- _Task statement_: Every line from the opening of the records to the line with "- Make sure you've first watched the" should be restated exactly, with both ends included and the pictures left out.

- _Data to examine_:
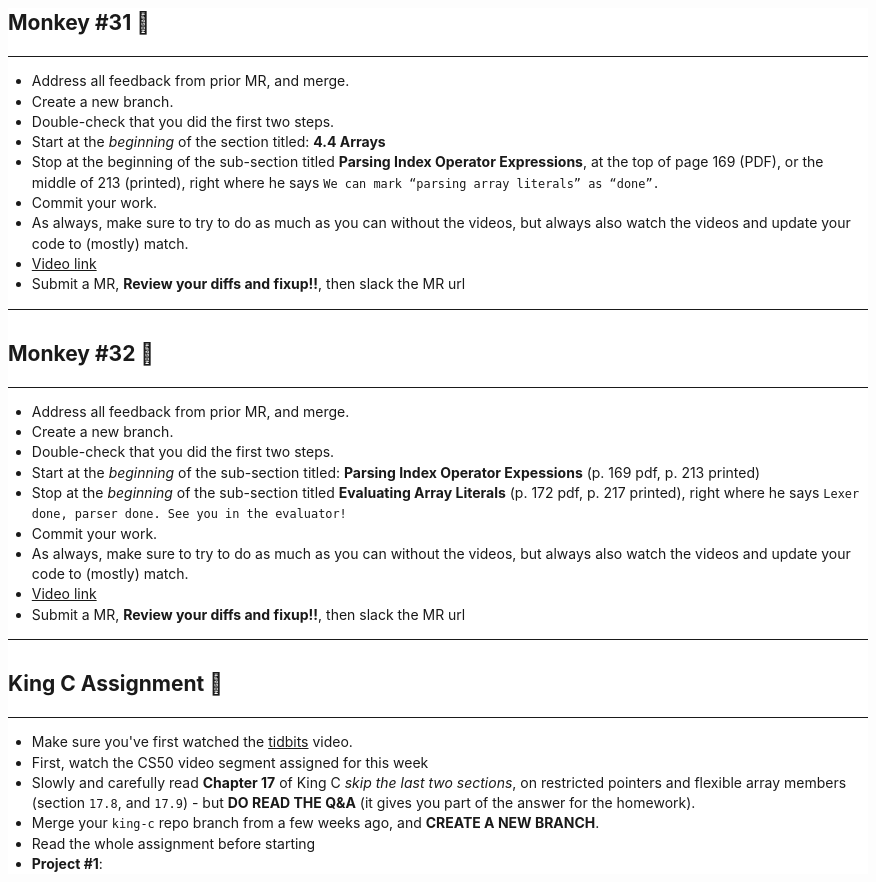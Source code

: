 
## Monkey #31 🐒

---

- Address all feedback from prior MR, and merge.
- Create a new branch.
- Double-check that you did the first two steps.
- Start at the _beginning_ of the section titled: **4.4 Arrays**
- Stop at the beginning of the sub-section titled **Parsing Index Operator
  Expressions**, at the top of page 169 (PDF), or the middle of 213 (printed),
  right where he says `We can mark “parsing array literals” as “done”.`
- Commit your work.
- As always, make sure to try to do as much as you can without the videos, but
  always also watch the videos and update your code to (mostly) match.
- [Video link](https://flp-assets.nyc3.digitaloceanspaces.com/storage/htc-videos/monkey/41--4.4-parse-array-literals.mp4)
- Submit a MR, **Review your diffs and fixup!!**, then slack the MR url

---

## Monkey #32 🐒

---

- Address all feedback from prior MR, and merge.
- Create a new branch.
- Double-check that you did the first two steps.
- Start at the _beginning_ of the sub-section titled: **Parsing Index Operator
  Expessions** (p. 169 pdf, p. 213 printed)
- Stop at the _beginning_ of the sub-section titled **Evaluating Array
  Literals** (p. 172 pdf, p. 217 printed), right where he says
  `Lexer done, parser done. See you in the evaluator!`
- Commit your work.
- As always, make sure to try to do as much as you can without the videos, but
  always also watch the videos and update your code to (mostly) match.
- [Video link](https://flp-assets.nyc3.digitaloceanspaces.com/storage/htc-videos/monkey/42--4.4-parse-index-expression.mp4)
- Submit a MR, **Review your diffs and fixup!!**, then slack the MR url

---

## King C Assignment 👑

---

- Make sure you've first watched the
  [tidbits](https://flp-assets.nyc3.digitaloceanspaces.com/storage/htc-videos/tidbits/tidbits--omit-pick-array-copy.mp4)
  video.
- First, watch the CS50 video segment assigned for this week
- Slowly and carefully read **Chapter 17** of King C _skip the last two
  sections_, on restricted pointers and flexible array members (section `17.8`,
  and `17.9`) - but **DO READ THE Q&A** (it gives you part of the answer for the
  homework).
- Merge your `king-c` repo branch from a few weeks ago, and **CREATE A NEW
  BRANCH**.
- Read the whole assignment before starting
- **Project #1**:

- _Answer box_:
Source code

: 
## Monkey #31 🐒

---

- Address all feedback from prior MR, and merge.
- Create a new branch.
- Double-check that you did the first two steps.
- Start at the _beginning_ of the section titled: **4.4 Arrays**
- Stop at the beginning of the sub-section titled **Parsing Index Operator
  Expressions**, at the top of page 169 (PDF), or the middle of 213 (printed),
  right where he says `We can mark “parsing array literals” as “done”.`
- Commit your work.
- As always, make sure to try to do as much as you can without the videos, but
  always also watch the videos and update your code to (mostly) match.
- [Video link](https://flp-assets.nyc3.digitaloceanspaces.com/storage/htc-videos/monkey/41--4.4-parse-array-literals.mp4)
- Submit a MR, **Review your diffs and fixup!!**, then slack the MR url

---

## Monkey #32 🐒

---

- Address all feedback from prior MR, and merge.
- Create a new branch.
- Double-check that you did the first two steps.
- Start at the _beginning_ of the sub-section titled: **Parsing Index Operator
  Expessions** (p. 169 pdf, p. 213 printed)
- Stop at the _beginning_ of the sub-section titled **Evaluating Array
  Literals** (p. 172 pdf, p. 217 printed), right where he says
  `Lexer done, parser done. See you in the evaluator!`
- Commit your work.
- As always, make sure to try to do as much as you can without the videos, but
  always also watch the videos and update your code to (mostly) match.
- [Video link](https://flp-assets.nyc3.digitaloceanspaces.com/storage/htc-videos/monkey/42--4.4-parse-index-expression.mp4)
- Submit a MR, **Review your diffs and fixup!!**, then slack the MR url

---

## King C Assignment 👑

---

- Make sure you've first watched the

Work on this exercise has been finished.